Asana vs Today's Tasks: Do You Really Need Project Management?

Asana shows up on a lot of "best to-do app" lists, which is misleading because Asana isn't really a to-do app. It's a project management tool that has a tasks layer inside it. The two often look similar in screenshots and feel completely different in practice. This comparison is for the person trying to decide whether they need the project-management depth Asana offers — or whether something much smaller would actually fit their work better.

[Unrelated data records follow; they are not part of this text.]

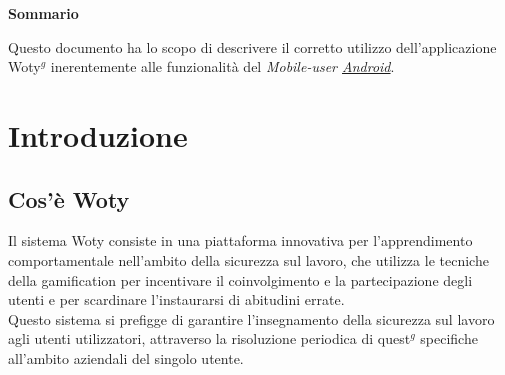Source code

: 

\newpage

\vspace*{0.5cm} %
\begin{center}

\textbf{{\huge{Sommario}}}

\vspace*{0.2cm} %

Questo documento ha lo scopo di descrivere il corretto utilizzo dell'applicazione Woty$^g$ inerentemente alle funzionalità del \textit{Mobile-user \underline{Android}}.

\end{center}







\newpage
\tableofcontents %

\let\cleardoublepage\clearpage %






\newpage
\section{Introduzione}
	\subsection{Cos'è Woty}
Il sistema Woty consiste in una piattaforma innovativa per l'apprendimento comportamentale nell'ambito della sicurezza sul lavoro, che utilizza le tecniche della gamification per incentivare il coinvolgimento e la partecipazione degli utenti e per scardinare l'instaurarsi di abitudini errate.\\
Questo sistema si prefigge di garantire l'insegnamento della sicurezza sul lavoro agli utenti utilizzatori, attraverso la risoluzione periodica di quest$^g$ specifiche all'ambito aziendali del singolo utente.
	
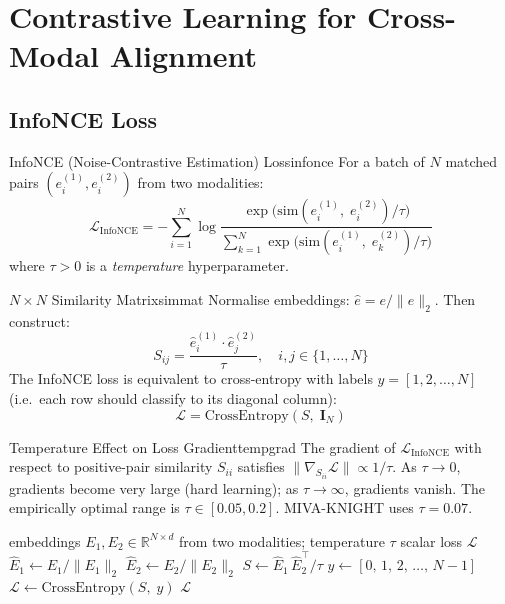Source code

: \documentclass[12pt,a4paper]{article}
\newcommand{\R}{\mathbb{R}}
\begin{document}
\section{Contrastive Learning for Cross-Modal Alignment}

\subsection{InfoNCE Loss}

\begin{definition}{InfoNCE (Noise-Contrastive Estimation) Loss}{infonce}
For a batch of $N$ matched pairs $(e_i^{(1)}, e_i^{(2)})$ from two modalities:
\[
  \mathcal{L}_{\text{InfoNCE}}
  = -\sum_{i=1}^{N} \log
    \frac{\exp\!\bigl(\text{sim}(e_i^{(1)},\;e_i^{(2)})/\tau\bigr)}
         {\sum_{k=1}^{N}\exp\!\bigl(\text{sim}(e_i^{(1)},\;e_k^{(2)})/\tau\bigr)}
\]
where $\tau > 0$ is a \emph{temperature} hyperparameter.
\end{definition}

\begin{definition}{$N\times N$ Similarity Matrix}{simmat}
Normalise embeddings: $\hat{e} = e/\|e\|_2$.
Then construct:
\[
  S_{ij} = \frac{\hat{e}_i^{(1)} \cdot \hat{e}_j^{(2)}}{\tau},
  \quad i,j \in \{1,\ldots,N\}
\]
The InfoNCE loss is equivalent to cross-entropy with labels $y = [1, 2, \ldots, N]$
(i.e.\ each row should classify to its diagonal column):
\[
  \mathcal{L} = \text{CrossEntropy}(S,\; \mathbf{I}_N)
\]
\end{definition}

\begin{lemma}{Temperature Effect on Loss Gradient}{tempgrad}
The gradient of $\mathcal{L}_{\text{InfoNCE}}$ with respect to positive-pair
similarity $S_{ii}$ satisfies $\|\nabla_{S_{ii}}\mathcal{L}\| \propto 1/\tau$.
As $\tau \to 0$, gradients become very large (hard learning); as $\tau \to \infty$,
gradients vanish. The empirically optimal range is $\tau \in [0.05, 0.2]$.
MIVA-KNIGHT uses $\tau = 0.07$.
\end{lemma}

\begin{algorithm}[H]
\caption{Contrastive Loss (InfoNCE)}
\label{alg:contrastive}
\begin{algorithmic}[1]
\Require embeddings $E_1, E_2 \in \R^{N \times d}$ from two modalities; temperature $\tau$
\Ensure scalar loss $\mathcal{L}$
\State $\hat{E}_1 \leftarrow E_1 / \|E_1\|_2$  
\State $\hat{E}_2 \leftarrow E_2 / \|E_2\|_2$
\State $S \leftarrow \hat{E}_1\,\hat{E}_2^\top / \tau$  
\State $y \leftarrow [0,\,1,\,2,\,\ldots,\,N-1]$  
\State $\mathcal{L} \leftarrow \text{CrossEntropy}(S,\; y)$
\State \Return $\mathcal{L}$
\end{algorithmic}
\end{algorithm}
\end{document}

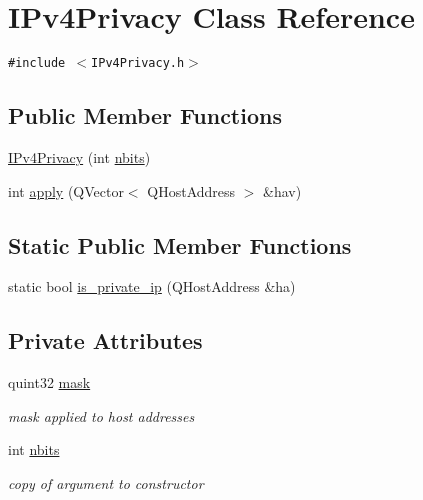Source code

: \hypertarget{classIPv4Privacy}{
\section{IPv4Privacy Class Reference}
\label{classIPv4Privacy}
}
{\tt \#include $<$IPv4Privacy.h$>$}

\subsection*{Public Member Functions}
\begin{CompactItemize}
\item 
\hyperlink{classIPv4Privacy_1527628365ad50b068b9fa27159b7ce6}{IPv4Privacy} (int \hyperlink{classIPv4Privacy_3a100b3960950f7732334e3aa3723dc9}{nbits})
\item 
int \hyperlink{classIPv4Privacy_253fc1c2a4ab5cf12814cbb04a18f6ec}{apply} (QVector$<$ QHostAddress $>$ \&hav)
\end{CompactItemize}
\subsection*{Static Public Member Functions}
\begin{CompactItemize}
\item 
static bool \hyperlink{classIPv4Privacy_cb5f59d88c60a6dc64a3c73ae9f4bcd2}{is\_\-private\_\-ip} (QHostAddress \&ha)
\end{CompactItemize}
\subsection*{Private Attributes}
\begin{CompactItemize}
\item 
\hypertarget{classIPv4Privacy_47d8e232d1587daeafab8bfb7dc052ea}{
quint32 \hyperlink{classIPv4Privacy_47d8e232d1587daeafab8bfb7dc052ea}{mask}}
\label{classIPv4Privacy_47d8e232d1587daeafab8bfb7dc052ea}

\begin{CompactList}\small\item\em mask applied to host addresses \item\end{CompactList}\item 
\hypertarget{classIPv4Privacy_3a100b3960950f7732334e3aa3723dc9}{
int \hyperlink{classIPv4Privacy_3a100b3960950f7732334e3aa3723dc9}{nbits}}
\label{classIPv4Privacy_3a100b3960950f7732334e3aa3723dc9}

\begin{CompactList}\small\item\em copy of argument to constructor \item\end{CompactList}\end{CompactItemize}
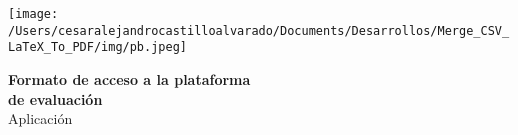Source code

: \documentclass{letter}
\begin{document}

\begin{center}
    
\texttt{[image: /Users/cesaralejandrocastilloalvarado/Documents/Desarrollos/Merge\_CSV\_LaTeX\_To\_PDF/img/pb.jpeg]}

\vspace{3\baselineskip}
\textbf{{\LARGE Formato de acceso a la plataforma}} \\
\textbf{{\LARGE de evaluación}} \\
\vspace{.5\baselineskip}
{\LARGE Aplicación}


\end{center}
\end{document}
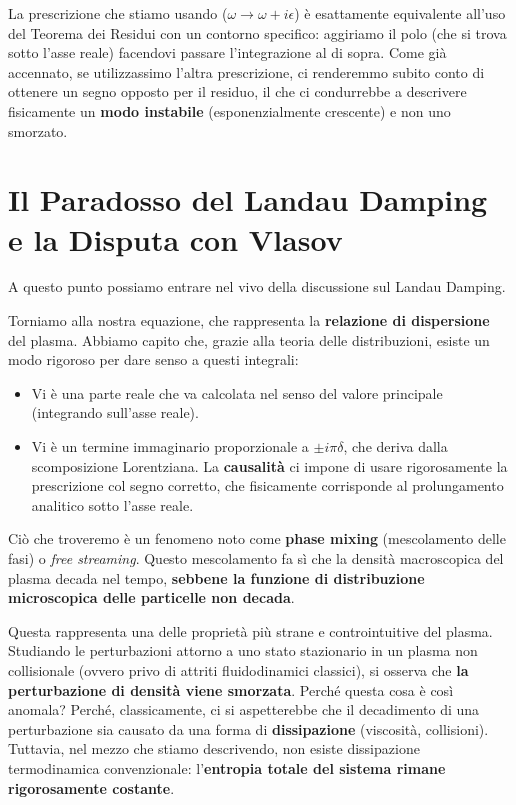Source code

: La prescrizione che stiamo usando ($\omega \to \omega + i\epsilon$) è esattamente equivalente all'uso del Teorema dei Residui con un contorno specifico: aggiriamo il polo (che si trova sotto l'asse reale) facendovi passare l'integrazione al di sopra.
Come già accennato, se utilizzassimo l'altra prescrizione, ci renderemmo subito conto di ottenere un segno opposto per il residuo, il che ci condurrebbe a descrivere fisicamente un \textbf{modo instabile} (esponenzialmente crescente) e non uno smorzato.

\section{Il Paradosso del Landau Damping e la Disputa con Vlasov}

A questo punto possiamo entrare nel vivo della discussione sul Landau Damping.

Torniamo alla nostra equazione, che rappresenta la \textbf{relazione di dispersione} del plasma. Abbiamo capito che, grazie alla teoria delle distribuzioni, esiste un modo rigoroso per dare senso a questi integrali:
\begin{itemize}
\item Vi è una parte reale che va calcolata nel senso del valore principale (integrando sull'asse reale).
\item Vi è un termine immaginario proporzionale a $\pm i\pi\delta$, che deriva dalla scomposizione Lorentziana. La \textbf{causalità} ci impone di usare rigorosamente la prescrizione col segno corretto, che fisicamente corrisponde al prolungamento analitico sotto l'asse reale.
\end{itemize}

Ciò che troveremo è un fenomeno noto come \textbf{phase mixing} (mescolamento delle fasi) o \textit{free streaming}. Questo mescolamento fa sì che la densità macroscopica del plasma decada nel tempo, \textbf{sebbene la funzione di distribuzione microscopica delle particelle non decada}.

Questa rappresenta una delle proprietà più strane e controintuitive del plasma. Studiando le perturbazioni attorno a uno stato stazionario in un plasma non collisionale (ovvero privo di attriti fluidodinamici classici), si osserva che \textbf{la perturbazione di densità viene smorzata}.
Perché questa cosa è così anomala? Perché, classicamente, ci si aspetterebbe che il decadimento di una perturbazione sia causato da una forma di \textbf{dissipazione} (viscosità, collisioni). Tuttavia, nel mezzo che stiamo descrivendo, non esiste dissipazione termodinamica convenzionale: l'\textbf{entropia totale del sistema rimane rigorosamente costante}.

What Asana is genuinely built for

Asana's design assumes a specific shape of work: multiple people, working on multiple projects, with dependencies and handoffs between them. The product is excellent at that shape:

If your work involves any of those things, Asana is one of the right answers. (The other strong options in that category are Linear, Jira, and Monday — different flavors of the same shape.) The price you pay for that capability is complexity: there's a lot of UI to learn, a lot of structure to set up, and a real onboarding cost for new team members.

Where Asana stops fitting

The mismatch I want to name is what happens when one person — a freelancer, an indie founder, an individual contributor without team coordination needs — tries to use Asana for personal task tracking. Three patterns show up:

Pattern 1: The empty board. You set up a project for "Personal," add tasks, and find that 90% of Asana's interface is dedicated to features you don't need (status tags, custom fields, dependencies, multiple views, team mentions). You're using a coordination tool with nothing to coordinate.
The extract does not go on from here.